In my January Newsletter and my January 21, 2013 Blog, I addressed business aspects and individual aspects of the American Taxpayer Relief Act.  The content of those publications was derived from a January 1, 2013 article appearing in the Journal of Accountancy authored by Paul Bonner and Alistair M. Nevius. The article also addressed taxes becoming effective on January 1, 2013 resulting from passage of 2010’s health care reform legislation as follows:

“Additional hospital insurance tax on high-income taxpayers. The employee portion of the hospital insurance tax part of FICA, normally 1.45% of covered wages, is increased by 0.9% on wages that exceed a threshold amount. The additional tax is imposed on the combined wages of both the taxpayer and the taxpayer’s spouse, in the case of a joint return. The threshold amount is $250,000 in the case of a joint return or surviving spouse, $125,000 in the case of a married individual filing a separate return, and $200,000 in any other case.

For self-employed taxpayers, the same additional hospital insurance tax applies to the hospital insurance portion of SECA tax on self-employment income in excess of the threshold amount.

Medicare tax on investment income. Starting Jan. 1, Sec. 1411 imposes a tax on individuals equal to 3.8% of the lesser of the individual’s net investment income for the year or the amount the individual’s modified adjusted gross income (AGI) exceeds a threshold amount. For estates and trusts, the tax equals 3.8% of the lesser of undistributed net investment income or AGI over the dollar amount at which the highest trust and estate tax bracket begins.

For married individuals filing a joint return and surviving spouses, the threshold amount is $250,000; for married taxpayers filing separately, it is $125,000; and for other individuals it is $200,000.

Net investment income means investment income reduced by deductions properly allocable to that income.

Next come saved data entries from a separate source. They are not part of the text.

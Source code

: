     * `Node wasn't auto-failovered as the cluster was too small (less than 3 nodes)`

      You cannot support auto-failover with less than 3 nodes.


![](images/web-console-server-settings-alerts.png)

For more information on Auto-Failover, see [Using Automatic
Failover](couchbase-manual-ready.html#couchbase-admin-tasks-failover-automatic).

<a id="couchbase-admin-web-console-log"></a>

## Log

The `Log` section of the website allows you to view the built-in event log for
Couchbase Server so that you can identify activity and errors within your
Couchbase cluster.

Investment income includes income from interest, dividends, annuities, royalties, and rents, and net gain from disposition of property, other than such income derived in the ordinary course of a trade or business. However, income from a trade or business that is a passive activity and from a trade or business of trading in financial instruments or commodities is included in investment income.

Medical care itemized deduction threshold. The threshold for the itemized deduction for unreimbursed medical expenses has increased from 7.5% of AGI to 10% of AGI for regular income tax purposes. This is effective for all individuals, except, in the years 2013–2016, if either the taxpayer or the taxpayer’s spouse has turned 65 before the end of the tax year, the increased threshold does not apply and the threshold remains at 7.5% of AGI.

Health flexible spending arrangement. Effective for cafeteria plan years beginning after Dec. 31, 2012, the maximum amount of salary reduction contributions that an employee may elect to have made to a flexible spending arrangement for any plan year is $2,500.”

Paul Bonner is a Journal of Accountancy senior editor and Alistair M. Nevius is the Journal of Accountancy’s editor-in-chief, tax.